ERC-8259: AI Agent Identity, Reputation & Threat Registry (Draft v2 – Request for Feedback)

# ERC-8259: AI Agent Identity, Reputation & Threat Registry

## Abstract

This proposal introduces a standardized framework for identity,

reputation, and threat signaling for autonomous AI agents operating

on EVM-compatible networks.

The goal is to enable smart contracts to make programmatic trust

decisions when interacting with autonomous agents.
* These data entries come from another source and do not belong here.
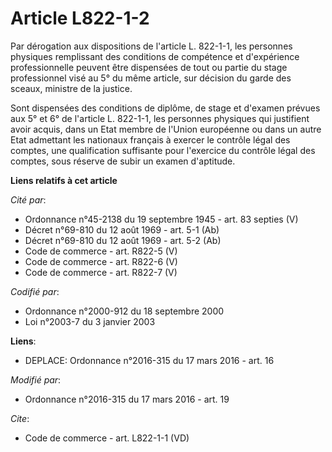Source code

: # Article L822-1-2

Par dérogation aux dispositions de l'article L. 822-1-1, les personnes physiques remplissant des conditions de compétence et
d'expérience professionnelle peuvent être dispensées de tout ou partie du stage professionnel visé au 5° du même article, sur
décision du garde des sceaux, ministre de la justice. 

Sont dispensées des conditions de diplôme, de stage et d'examen prévues aux 5° et 6° de l'article L. 822-1-1, les personnes
physiques qui justifient avoir acquis, dans un Etat membre de l'Union européenne ou dans un autre Etat admettant les
nationaux français à exercer le contrôle légal des comptes, une qualification suffisante pour l'exercice du contrôle légal
des comptes, sous réserve de subir un examen d'aptitude.

**Liens relatifs à cet article**

_Cité par_:

  - Ordonnance n°45-2138 du 19 septembre 1945 - art. 83 septies (V)
  - Décret n°69-810 du 12 août 1969 - art. 5-1 (Ab)
  - Décret n°69-810 du 12 août 1969 - art. 5-2 (Ab)
  - Code de commerce - art. R822-5 (V)
  - Code de commerce - art. R822-6 (V)
  - Code de commerce - art. R822-7 (V)

_Codifié par_:

  - Ordonnance n°2000-912 du 18 septembre 2000
  - Loi n°2003-7 du 3 janvier 2003

**Liens**:

  - DEPLACE: Ordonnance n°2016-315 du 17 mars 2016 - art. 16

_Modifié par_:

  - Ordonnance n°2016-315 du 17 mars 2016 - art. 19

_Cite_:

  - Code de commerce - art. L822-1-1 (VD)
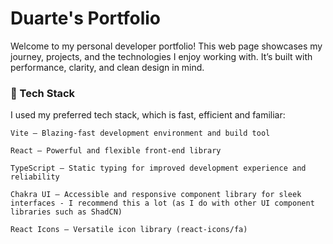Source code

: # Duarte's Portfolio

Welcome to my personal developer portfolio! This web page showcases my journey, projects, and the technologies I enjoy working with. It’s built with performance, clarity, and clean design in mind.


### 🚀 Tech Stack

I used my preferred tech stack, which is fast, efficient and familiar:

    Vite – Blazing-fast development environment and build tool

    React – Powerful and flexible front-end library

    TypeScript – Static typing for improved development experience and reliability

    Chakra UI – Accessible and responsive component library for sleek interfaces - I recommend this a lot (as I do with other UI component libraries such as ShadCN)

    React Icons – Versatile icon library (react-icons/fa)
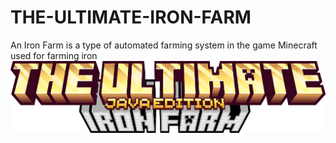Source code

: # THE-ULTIMATE-IRON-FARM
An Iron Farm is a type of automated farming system in the game Minecraft used for farming iron 
![Logo](https://github.com/NotAGanesh/THE-ULTIMATE-IRON-FARM/blob/main/Assets/logo.png)

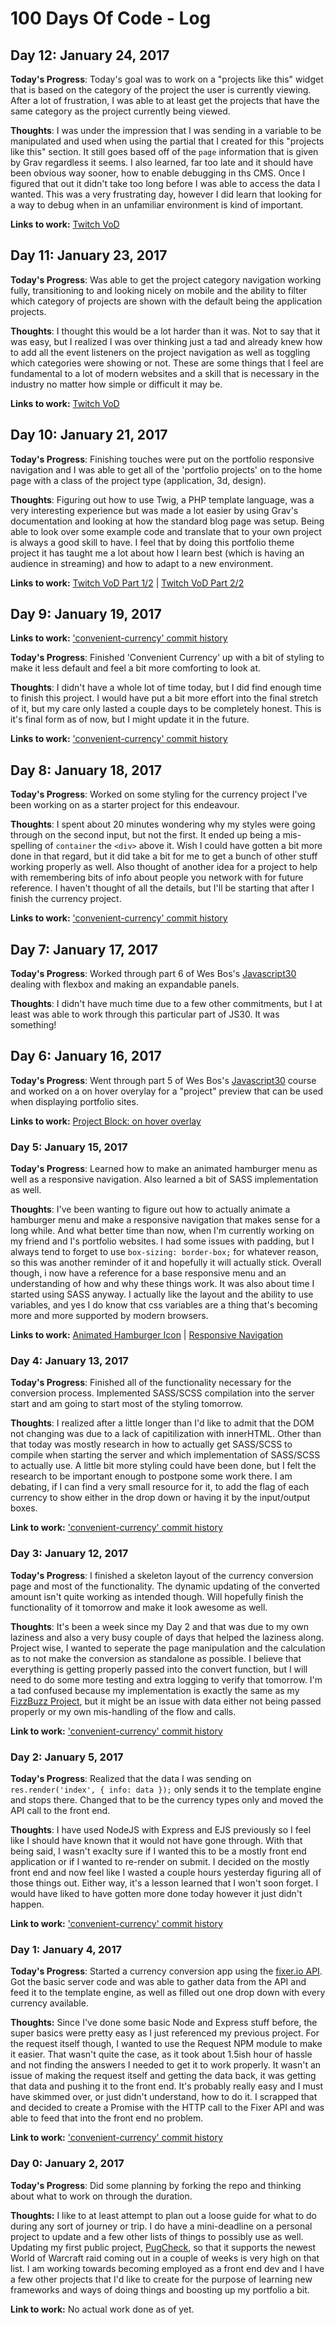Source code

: # 100 Days Of Code - Log

## Day 12: January 24, 2017

**Today's Progress**: Today's goal was to work on a "projects like this" widget that is based on the category of the project the user is currently viewing. After a lot of frustration, I was able to at least get the projects that have the same category as the project currently being viewed.

**Thoughts**: I was under the impression that I was sending in a variable to be manipulated and used when using the partial that I created for this "projects like this" section. It still goes based off of the `page` information that is given by Grav regardless it seems. I also learned, far too late and it should have been obvious way sooner, how to enable debugging in ths CMS. Once I figured that out it didn't take too long before I was able to access the data I wanted. This was a very frustrating day, however I did learn that looking for a way to debug when in an unfamiliar environment is kind of important.

**Links to work:** [Twitch VoD](https://www.twitch.tv/bsb_krames/v/116991685)

## Day 11: January 23, 2017

**Today's Progress**: Was able to get the project category navigation working fully, transitioning to and looking nicely on mobile and the ability to filter which category of projects are shown with the default being the application projects.

**Thoughts**: I thought this would be a lot harder than it was. Not to say that it was easy, but I realized I was over thinking just a tad and already knew how to add all the event listeners on the project navigation as well as toggling which categories were showing or not. These are some things that I feel are fundamental to a lot of modern websites and a skill that is necessary in the industry no matter how simple or difficult it may be.

**Links to work:** [Twitch VoD](https://www.twitch.tv/bsb_krames/v/116773537)

## Day 10: January 21, 2017

**Today's Progress**: Finishing touches were put on the portfolio responsive navigation and I was able to get all of the 'portfolio projects' on to the home page with a class of the project type (application, 3d, design).

**Thoughts**: Figuring out how to use Twig, a PHP template language, was a very interesting experience but was made a lot easier by using Grav's documentation and looking at how the standard blog page was setup. Being able to look over some example code and translate that to your own project is always a good skill to have. I feel that by doing this portfolio theme project it has taught me a lot about how I learn best (which is having an audience in streaming) and how to adapt to a new environment.

**Links to work:** [Twitch VoD Part 1/2](https://www.twitch.tv/bsb_krames/v/116311782) | [Twitch VoD Part 2/2](https://www.twitch.tv/bsb_krames/v/116324265)

## Day 9: January 19, 2017

**Links to work:** ['convenient-currency' commit history](https://github.com/krames12/convenient-currency/commits/master)

**Today's Progress**: Finished 'Convenient Currency' up with a bit of styling to make it less default and feel a bit more comforting to look at.

**Thoughts**: I didn't have a whole lot of time today, but I did find enough time to finish this project. I would have put a bit more effort into the final stretch of it, but my care only lasted a couple days to be completely honest. This is it's final form as of now, but I might update it in the future.

**Links to work:** ['convenient-currency' commit history](https://github.com/krames12/convenient-currency/commits/master)

## Day 8: January 18, 2017

**Today's Progress**: Worked on some styling for the currency project I've been working on as a starter project for this endeavour.

**Thoughts**: I spent about 20 minutes wondering why my styles were going through on the second input, but not the first. It ended up being a mis-spelling of `container` the `<div>` above it. Wish I could have gotten a bit more done in that regard, but it did take a bit for me to get a bunch of other stuff working properly as well. Also thought of another idea for a project to help with remembering bits of info about people you network with for future reference. I haven't thought of all the details, but I'll be starting that after I finish the currency project.

**Links to work:** ['convenient-currency' commit history](https://github.com/krames12/convenient-currency/commits/master)

## Day 7: January 17, 2017

**Today's Progress**: Worked through part 6 of Wes Bos's [Javascript30](www.javascript30.com) dealing with flexbox and making an expandable panels.

**Thoughts**: I didn't have much time due to a few other commitments, but I at least was able to work through this particular part of JS30. It was something!

## Day 6: January 16, 2017

**Today's Progress**: Went through part 5 of Wes Bos's [Javascript30](www.javascript30.com) course and worked on a on hover overylay for a "project" preview that can be used when displaying portfolio sites.

**Links to work:** [Project Block: on hover overlay](https://codepen.io/krames12/pen/egdwNp)

### Day 5: January 15, 2017

**Today's Progress**: Learned how to make an animated hamburger menu as well as a responsive navigation. Also learned a bit of SASS implementation as well.

**Thoughts**: I've been wanting to figure out how to actually animate a hamburger menu and make a responsive navigation that makes sense for a long while. And what better time than now, when I'm currently working on my friend and I's portfolio websites. I had some issues with padding, but I always tend to forget to use `box-sizing: border-box;` for whatever reason, so this was another reminder of it and hopefully it will actually stick. Overall though, i now have a reference for a base responsive menu and an understanding of how and why these things work. It was also about time I started using SASS anyway. I actually like the layout and the ability to use variables, and yes I do know that css variables are a thing that's becoming more and more supported by modern browsers.

**Links to work:** [Animated Hamburger Icon](https://codepen.io/krames12/pen/QdKdoK) | [Responsive Navigation](https://codepen.io/krames12/pen/JERWaQ)

### Day 4: January 13, 2017

**Today's Progress**: Finished all of the functionality necessary for the conversion process. Implemented SASS/SCSS compilation into the server start and am going to start most of the styling tomorrow. 

**Thoughts**: I realized after a little longer than I'd like to admit that the DOM not changing was due to a lack of capitilization with innerHTML. Other than that today was mostly research in how to actually get SASS/SCSS to compile when starting the server and which implementation of SASS/SCSS to actually use. A little bit more styling could have been done, but I felt the research to be important enough to postpone some work there. I am debating, if I can find a very small resource for it, to add the flag of each currency to show either in the drop down or having it by the input/output boxes. 

**Link to work:** ['convenient-currency' commit history](https://github.com/krames12/convenient-currency/commits/master)

### Day 3: January 12, 2017

**Today's Progress**: I finished a skeleton layout of the currency conversion page and most of the functionality. The dynamic updating of the converted amount isn't quite working as intended though. Will hopefully finish the functionality of it tomorrow and make it look awesome as well.

**Thoughts**: It's been a week since my Day 2 and that was due to my own laziness and also a very busy couple of days that helped the laziness along. Project wise, I wanted to seperate the page manipulation and the calculation as to not make the conversion as standalone as possible. I believe that everything is getting properly passed into the convert function, but I will need to do some more testing and extra logging to verify that tomorrow. I'm a tad confused because my implementation is exactly the same as my [FizzBuzz Project](https://github.com/krames12/learn-mocha-fizzbuzz), but it might be an issue with data either not being passed properly or my own mis-handling of the flow and calls.

**Link to work:** ['convenient-currency' commit history](https://github.com/krames12/convenient-currency/commits/master)

### Day 2:  January 5, 2017

**Today's Progress**: Realized that the data I was sending on `res.render('index', { info: data });` only sends it to the template engine and stops there. Changed that to be the currency types only and moved the API call to the front end.

**Thoughts**: I have used NodeJS with Express and EJS previously so I feel like I should have known that it would not have gone through. With that being said, I wasn't exaclty sure if I wanted this to be a mostly front end application or if I wanted to re-render on submit. I decided on the mostly front end and now feel like I wasted a couple hours yesterday figuring all of those things out. Either way, it's a lesson learned that I won't soon forget. I would have liked to have gotten more done today however it just didn't happen.

**Link to work:** ['convenient-currency' commit history](https://github.com/krames12/convenient-currency/commits/master)

### Day 1: January 4, 2017

**Today's Progress**: Started a currency conversion app using the [fixer.io API](http://fixer.io/). Got the basic server code and was able to gather data from the API and feed it to the template engine, as well as filled out one drop down with every currency available.

**Thoughts:** Since I've done some basic Node and Express stuff before, the super basics were pretty easy as I just referenced my previous project. For the request itself though, I wanted to use the Request NPM module to make it easier. That wasn't quite the case, as it took about 1.5ish hour of hassle and not finding the answers I needed to get it to work properly. It wasn't an issue of making the request itself and getting the data back, it was getting that data and pushing it to the front end. It's probably really easy and I must have skimmed over, or just didn't understand, how to do it. I scrapped that and decided to create a Promise with the HTTP call to the Fixer API and was able to feed that into the front end no problem. 

**Link to work:** ['convenient-currency' commit history](https://github.com/krames12/convenient-currency/commits/master)

### Day 0: January 2, 2017

**Today's Progress**: Did some planning by forking the repo and thinking about what to work on through the duration.

**Thoughts:** I like to at least attempt to plan out a loose guide for what to do during any sort of journey or trip. I do have a mini-deadline on a personal project to update and a few other lists of things to possibly use as well. Updating my first public project, [PugCheck](http://pugcheck.com), so that it supports the newest World of Warcraft raid coming out in a couple of weeks is very high on that list. I am working towards becoming employed as a front end dev and I have a few other projects that I'd like to create for the purpose of learning new frameworks and ways of doing things and boosting up my portfolio a bit.

**Link to work:** No actual work done as of yet.
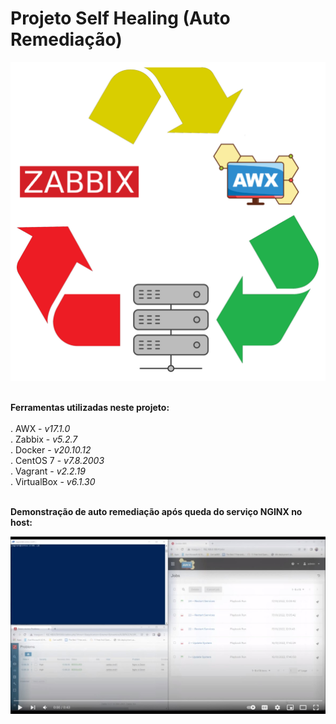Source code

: # Projeto Self Healing (Auto Remediação) #

<kbd>
    <img src="https://github.com/fabiokerber/lab/blob/main/images/self_healing.png">
</kbd>
<br />
<br />

**Ferramentas utilizadas neste projeto:**<br>
<br />
. AWX - *v17.1.0*<br>
. Zabbix - *v5.2.7*<br>
. Docker - *v20.10.12*<br>
. CentOS 7 - *v7.8.2003*<br>
. Vagrant - *v2.2.19*<br>
. VirtualBox - *v6.1.30*<br>
<br />

**Demonstração de auto remediação após queda do serviço NGINX no host:**<br>

[![Watch the video](https://github.com/fabiokerber/lab/blob/main/images/youtube_image.jpg)](https://www.youtube.com/watch?v=vT41HjsrEJU)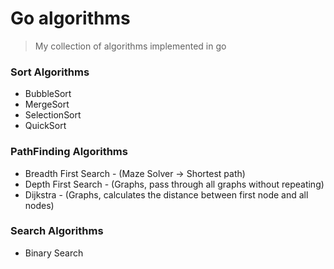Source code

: # Go algorithms
> My collection of algorithms implemented in go

### Sort Algorithms

* BubbleSort
* MergeSort
* SelectionSort
* QuickSort

### PathFinding Algorithms

* Breadth First Search - (Maze Solver -> Shortest path)
* Depth First Search - (Graphs, pass through all graphs without repeating)
* Dijkstra - (Graphs, calculates the distance between first node and all nodes)


### Search Algorithms

* Binary Search
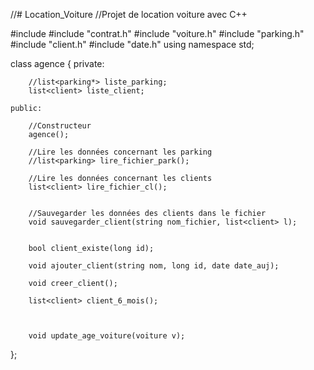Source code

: //# Location_Voiture
//Projet de location voiture avec C++



#include <iostream>
#include "contrat.h"
#include "voiture.h"
#include "parking.h"
#include "client.h"
#include "date.h"
using namespace std;

class agence
{
    private:

        //list<parking*> liste_parking;
        list<client> liste_client;

    public:

        //Constructeur
        agence();

        //Lire les données concernant les parking
        //list<parking> lire_fichier_park();

        //Lire les données concernant les clients
        list<client> lire_fichier_cl();


        //Sauvegarder les données des clients dans le fichier
        void sauvegarder_client(string nom_fichier, list<client> l);


        bool client_existe(long id);

        void ajouter_client(string nom, long id, date date_auj);

        void creer_client();

        list<client> client_6_mois();



        void update_age_voiture(voiture v);





};

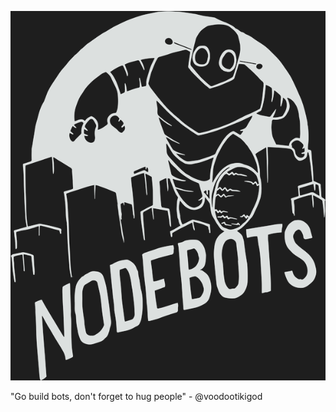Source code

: 
![NodeBots Day](/img/nodebots.png) <!-- .element style="height: 500px;" -->

"Go build bots, don't forget to hug people" - @voodootikigod <!-- .element style="color: white; margin-bottom: 32px;" -->
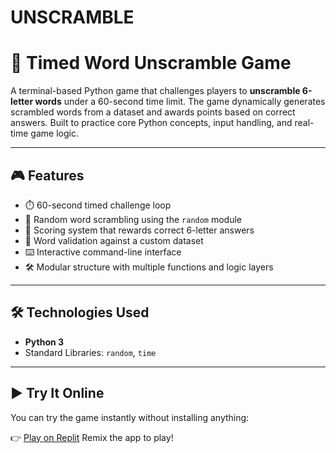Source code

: # UNSCRAMBLE

# 🧠 Timed Word Unscramble Game

A terminal-based Python game that challenges players to **unscramble 6-letter words** under a 60-second time limit. The game dynamically generates scrambled words from a dataset and awards points based on correct answers. Built to practice core Python concepts, input handling, and real-time game logic.

---

## 🎮 Features

- ⏱️ 60-second timed challenge loop  
- 🔀 Random word scrambling using the `random` module  
- 🎯 Scoring system that rewards correct 6-letter answers  
- 🧩 Word validation against a custom dataset  
- ⌨️ Interactive command-line interface  
- 🛠️ Modular structure with multiple functions and logic layers

---

## 🛠 Technologies Used

- **Python 3**
- Standard Libraries: `random`, `time`

---

## ▶️ Try It Online

You can try the game instantly without installing anything:

👉 [Play on Replit](https://replit.com/@rtalusani07/Wordle#main.py)
Remix the app to play!
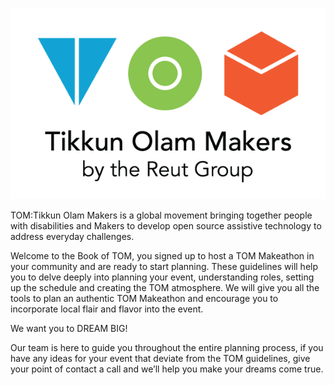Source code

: ![image alt text](image_0.png)


TOM:Tikkun Olam Makers is a global movement bringing together people with disabilities and Makers to develop open source assistive technology to address everyday challenges.

Welcome to the Book of TOM, you signed up to host a TOM Makeathon in your community and are ready to start planning. These guidelines will help you to delve deeply into planning your event, understanding roles, setting up the schedule and creating the TOM atmosphere. We will give you all the tools to plan an authentic TOM Makeathon and encourage you to incorporate local flair and flavor into the event.

We want you to DREAM BIG!

Our team is here to guide you throughout the entire planning process, if you have any ideas for your event that deviate from the TOM guidelines, give your point of contact a call and we’ll help you make your dreams come true.	

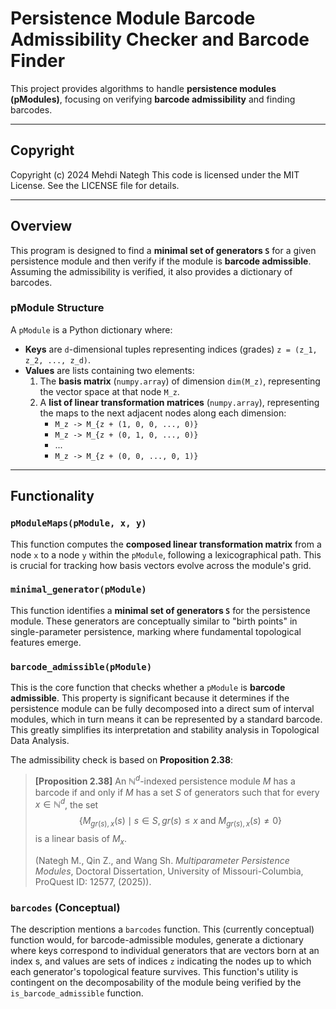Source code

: # Persistence Module Barcode Admissibility Checker and Barcode Finder

This project provides algorithms to handle **persistence modules (pModules)**, focusing on verifying **barcode admissibility** and finding barcodes.

---

## Copyright

Copyright (c) 2024 Mehdi Nategh
This code is licensed under the MIT License. See the LICENSE file for details.

---

## Overview

This program is designed to find a **minimal set of generators `S`** for a given persistence module and then verify if the module is **barcode admissible**. Assuming the admissibility is verified, it also provides a dictionary of barcodes.

### pModule Structure

A `pModule` is a Python dictionary where:
* **Keys** are `d`-dimensional tuples representing indices (grades) `z = (z_1, z_2, ..., z_d)`.
* **Values** are lists containing two elements:
    1.  The **basis matrix** (`numpy.array`) of dimension `dim(M_z)`, representing the vector space at that node `M_z`.
    2.  A **list of linear transformation matrices** (`numpy.array`), representing the maps to the next adjacent nodes along each dimension:
        * `M_z -> M_{z + (1, 0, 0, ..., 0)}`
        * `M_z -> M_{z + (0, 1, 0, ..., 0)}`
        * ...
        * `M_z -> M_{z + (0, 0, ..., 0, 1)}`

---

## Functionality

### `pModuleMaps(pModule, x, y)`

This function computes the **composed linear transformation matrix** from a node `x` to a node `y` within the `pModule`, following a lexicographical path. This is crucial for tracking how basis vectors evolve across the module's grid.

### `minimal_generator(pModule)`

This function identifies a **minimal set of generators `S`** for the persistence module. These generators are conceptually similar to "birth points" in single-parameter persistence, marking where fundamental topological features emerge.

### `barcode_admissible(pModule)`

This is the core function that checks whether a `pModule` is **barcode admissible**. This property is significant because it determines if the persistence module can be fully decomposed into a direct sum of interval modules, which in turn means it can be represented by a standard barcode. This greatly simplifies its interpretation and stability analysis in Topological Data Analysis.

The admissibility check is based on **Proposition 2.38**:

> **[Proposition 2.38]** An $\mathbb{N}^d$-indexed persistence module $M$ has a barcode if and only if $M$ has a set $S$ of generators such that for every $x \in \mathbb{N}^d$, the set $$ \{M_{gr(s),x}(s) \mid s \in S, gr(s) \leqslant x \text{ and } M_{gr(s),x}(s) \neq 0\} $$ is a linear basis of $M_x$.
>
> (Nategh M., Qin Z., and Wang Sh. *Multiparameter Persistence Modules*, Doctoral Dissertation, University of Missouri-Columbia, ProQuest ID: 12577, (2025)).

### `barcodes` (Conceptual)

The description mentions a `barcodes` function. This (currently conceptual) function would, for barcode-admissible modules, generate a dictionary where keys correspond to individual generators that are vectors born at an index s, and values are sets of indices `z` indicating the nodes up to which each generator's topological feature survives. This function's utility is contingent on the decomposability of the module being verified by the `is_barcode_admissible` function.
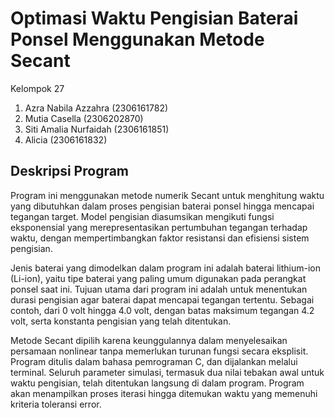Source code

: # Optimasi Waktu Pengisian Baterai Ponsel Menggunakan Metode Secant

Kelompok 27
1. Azra Nabila Azzahra (2306161782)
2. Mutia Casella (2306202870) 
3. Siti Amalia Nurfaidah (2306161851)
4. Alicia (2306161832)

## Deskripsi Program

Program ini menggunakan metode numerik Secant untuk menghitung waktu yang dibutuhkan dalam proses pengisian baterai ponsel hingga mencapai tegangan target. Model pengisian diasumsikan mengikuti fungsi eksponensial yang merepresentasikan pertumbuhan tegangan terhadap waktu, dengan mempertimbangkan faktor resistansi dan efisiensi sistem pengisian.

Jenis baterai yang dimodelkan dalam program ini adalah baterai lithium-ion (Li-ion), yaitu tipe baterai yang paling umum digunakan pada perangkat ponsel saat ini. Tujuan utama dari program ini adalah untuk menentukan durasi pengisian agar baterai dapat mencapai tegangan tertentu. Sebagai contoh, dari 0 volt hingga 4.0 volt, dengan batas maksimum tegangan 4.2 volt, serta konstanta pengisian yang telah ditentukan.

Metode Secant dipilih karena keunggulannya dalam menyelesaikan persamaan nonlinear tanpa memerlukan turunan fungsi secara eksplisit. Program ditulis dalam bahasa pemrograman C, dan dijalankan melalui terminal. Seluruh parameter simulasi, termasuk dua nilai tebakan awal untuk waktu pengisian, telah ditentukan langsung di dalam program. Program akan menampilkan proses iterasi hingga ditemukan waktu yang memenuhi kriteria toleransi error.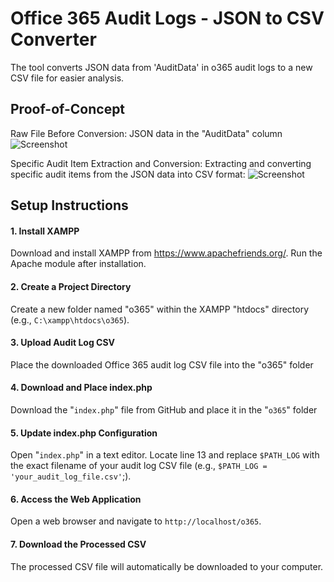 # Office 365 Audit Logs - JSON to CSV Converter
The tool converts JSON data from 'AuditData' in o365 audit logs to a new CSV file for easier analysis.

## Proof-of-Concept
Raw File Before Conversion: JSON data in the "AuditData" column
![Screenshot](https://blogger.googleusercontent.com/img/b/R29vZ2xl/AVvXsEjxWqE9c5YhVFeqPojjxtnFlvDa82WpCSa8rOffxDBfLU6hGasRr2_qlRmY8dQt8ueZxc29aV5asb980u8g0HeOAXQXHOaJ44QPb5Q5dnV_KWaUE0YIKOUYCLSv0LqPx22VuW6Jk33eggmBf3kADsDJvs-c4V9r3egwN8kFDa_twIl20NEuEH7JXQ12MY7n/s1600/Screenshot%202024-10-25%20082037.png)

Specific Audit Item Extraction and Conversion: Extracting and converting specific audit items from the JSON data into CSV format:
![Screenshot](https://blogger.googleusercontent.com/img/b/R29vZ2xl/AVvXsEih4Md5ngjRNdXOzfOxByrhcsNYMQnNhyphenhyphentezq7mHJxN-9YVQQXu1-INb2z1cb1A8nuAmd_tCrWFFZ65GYXl1Cw_hL_uEOBbfcumSDCqAp2dr6T4EdoXDXxHoO4_JdCWnJNHcWNc5397SZmuRJ-LGsVwdW6uTZG41v8YxF8B2bKn3nuanaLOcEM9Ur1-lVEw/s1600/Screenshot%202024-10-25%20082543.png)

## Setup Instructions
#### 1. Install XAMPP
Download and install XAMPP from https://www.apachefriends.org/. Run the Apache module after installation.

#### 2. Create a Project Directory
Create a new folder named "o365" within the XAMPP "htdocs" directory (e.g., `C:\xampp\htdocs\o365`).

#### 3. Upload Audit Log CSV
Place the downloaded Office 365 audit log CSV file into the "o365" folder

#### 4. Download and Place index.php
Download the "`index.php`" file from GitHub and place it in the "`o365`" folder

#### 5. Update index.php Configuration
Open "`index.php`" in a text editor. Locate line 13 and replace `$PATH_LOG` with the exact filename of your audit log CSV file (e.g., `$PATH_LOG = 'your_audit_log_file.csv'`;).

#### 6. Access the Web Application
Open a web browser and navigate to `http://localhost/o365`.

#### 7. Download the Processed CSV
The processed CSV file will automatically be downloaded to your computer.
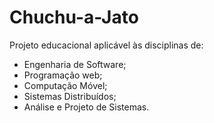 Chuchu-a-Jato
=============

Projeto educacional aplicável às disciplinas de:

- Engenharia de Software;
- Programação web;
- Computação Móvel;
- Sistemas Distribuídos;
- Análise e Projeto de Sistemas.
The system defines three core primitives:

- **Agent Identity** (`IAgentIdentity`) — binds an AI agent to a

verifiable on-chain identity

- **Agent Reputation** (`IAgentReputation`) — maintains a dynamic

trust score based on on-chain behavior and attestations

- **Threat Registry** (`IThreatRegistry`) — distributes standardized,

cryptographically signed threat signals

*This draft is submitted for early-stage feedback on architecture,

security assumptions, and composability.*

-–

## 1. Motivation

The rise of autonomous AI agents in DeFi execution, account

abstraction (ERC-4337), smart contract automation, and

agent-to-agent (A2A) protocols introduces a new class of risks:

- Sybil agent generation at scale

- Automated exploit execution

- Cross-contract adversarial coordination

- Impersonation of trusted execution agents

Existing standards (ERC-725, ERC-4337, ERC-6551) provide identity

and execution abstraction, but do not provide a native trust scoring

or threat propagation mechanism for autonomous agents.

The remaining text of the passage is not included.